= Frederick Clarkson =

American journalist

Frederick Clarkson is an American journalist and public speaker in the fields of politics and religion. He is the author of Eternal Hostility: The Struggle Between Theocracy and Democracy (1997, ISBN 1-56751-088-4); editor of Dispatches from the Religious Left: The Future of Faith and Politics in America (2008, ISBN 978-0-9788431-8-2); and co-author of Challenging the Christian Right: The Activist’s Handbook (1992) for which he and his co-author were named among the "Media Heroes of 1992" by the Institute for Alternative Journalism.

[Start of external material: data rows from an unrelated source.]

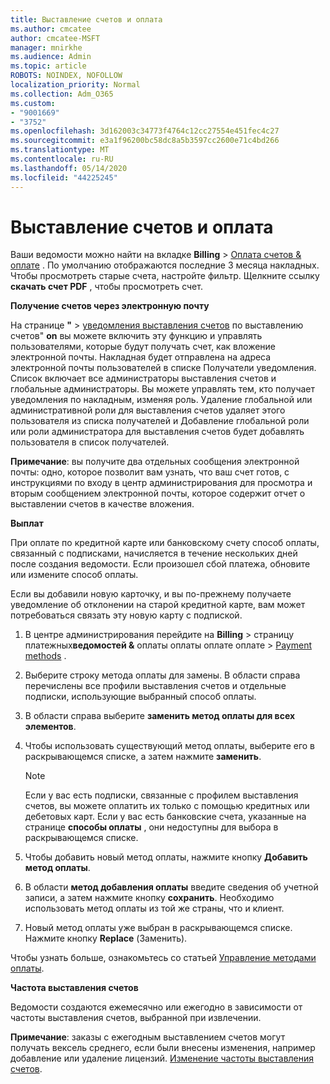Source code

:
 ```yaml
---
title: Выставление счетов и оплата
ms.author: cmcatee
author: cmcatee-MSFT
manager: mnirkhe
ms.audience: Admin
ms.topic: article
ROBOTS: NOINDEX, NOFOLLOW
localization_priority: Normal
ms.collection: Adm_O365
ms.custom:
- "9001669"
- "3752"
ms.openlocfilehash: 3d162003c34773f4764c12cc27554e451fec4c27
ms.sourcegitcommit: e3a1f96200bc58dc8a5b3597cc2600e71c4bd266
ms.translationtype: MT
ms.contentlocale: ru-RU
ms.lasthandoff: 05/14/2020
ms.locfileid: "44225245"
---
```

# <a name="billing-and-payment"></a>Выставление счетов и оплата

Ваши ведомости можно найти на вкладке **Billing**  >  [Оплата счетов & оплате](https://go.microsoft.com/fwlink/p/?linkid=848039) .  По умолчанию отображаются последние 3 месяца накладных.  Чтобы просмотреть старые счета, настройте фильтр.  Щелкните ссылку **скачать счет PDF** , чтобы просмотреть счет.

**Получение счетов через электронную почту**

На странице **"**  >  [уведомления выставления счетов](https://go.microsoft.com/fwlink/p/?linkid=853212) по выставлению счетов" **on** вы можете включить эту функцию и управлять пользователями, которые будут получать счет, как вложение электронной почты. Накладная будет отправлена на адреса электронной почты пользователей в списке Получатели уведомления. Список включает все администраторы выставления счетов и глобальные администраторы.  Вы можете управлять тем, кто получает уведомления по накладным, изменяя роль.  Удаление глобальной или административной роли для выставления счетов удаляет этого пользователя из списка получателей и Добавление глобальной роли или роли администратора для выставления счетов будет добавлять пользователя в список получателей.

**Примечание**: вы получите два отдельных сообщения электронной почты: одно, которое позволит вам узнать, что ваш счет готов, с инструкциями по входу в центр администрирования для просмотра и вторым сообщением электронной почты, которое содержит отчет о выставлении счетов в качестве вложения.

**Выплат**

При оплате по кредитной карте или банковскому счету способ оплаты, связанный с подписками, начисляется в течение нескольких дней после создания ведомости. Если произошел сбой платежа, обновите или измените способ оплаты.

Если вы добавили новую карточку, и вы по-прежнему получаете уведомление об отклонении на старой кредитной карте, вам может потребоваться связать эту новую карту с подпиской.

1. В центре администрирования перейдите на **Billing**  >  страницу платежных**ведомостей &** оплаты оплаты оплате оплате  >  [Payment methods](https://go.microsoft.com/fwlink/p/?linkid=2018806) .

2. Выберите строку метода оплаты для замены. В области справа перечислены все профили выставления счетов и отдельные подписки, использующие выбранный способ оплаты.

3. В области справа выберите **заменить метод оплаты для всех элементов**.

4. Чтобы использовать существующий метод оплаты, выберите его в раскрывающемся списке, а затем нажмите **заменить**.

    > [!NOTE]
    > Если у вас есть подписки, связанные с профилем выставления счетов, вы можете оплатить их только с помощью кредитных или дебетовых карт. Если у вас есть банковские счета, указанные на странице **способы оплаты** , они недоступны для выбора в раскрывающемся списке.

5. Чтобы добавить новый метод оплаты, нажмите кнопку **Добавить метод оплаты**.

6. В области **метод добавления оплаты** введите сведения об учетной записи, а затем нажмите кнопку **сохранить**. Необходимо использовать метод оплаты из той же страны, что и клиент.

7. Новый метод оплаты уже выбран в раскрывающемся списке. Нажмите кнопку **Replace** (Заменить).

Чтобы узнать больше, ознакомьтесь со статьей [Управление методами оплаты](https://docs.microsoft.com/microsoft-365/commerce/billing-and-payments/manage-payment-methods).

**Частота выставления счетов**

Ведомости создаются ежемесячно или ежегодно в зависимости от частоты выставления счетов, выбранной при извлечении.  

**Примечание**: заказы с ежегодным выставлением счетов могут получать вексель среднего, если были внесены изменения, например добавление или удаление лицензий. [Изменение частоты выставления счетов](https://docs.microsoft.com/microsoft-365/commerce/billing-and-payments/change-payment-frequency).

They were described as "especially brave at taking on powerful institutions and persistent about getting stories out...journalists and activists who persevere in fighting censorship and protecting the First Amendment," and "understanding the Christian Right's recent strategy of stealth politics early on, and or doggedly tracking its activities across the U.S." He has also published articles with Salon.com, Ms. magazine, The Christian Science Monitor, The Public Eye, and other publications.

He is best known in recent years for breaking the story of, and his follow-up reporting on Project Blitz, a national Christian Right state legislative campaign, in the online magazine Religion Dispatches.

His notable interviews as a journalist have been with former U.S. Secretary of Labor Robert Reich in In These Times, comedy writer Jane Bussmann, Sudanese Anglican Bishop Andudu Adam Elnail, General Minister and President of the United Church of Christ John C. Dorhauer, and historian John Ragosta in Religion Dispatches.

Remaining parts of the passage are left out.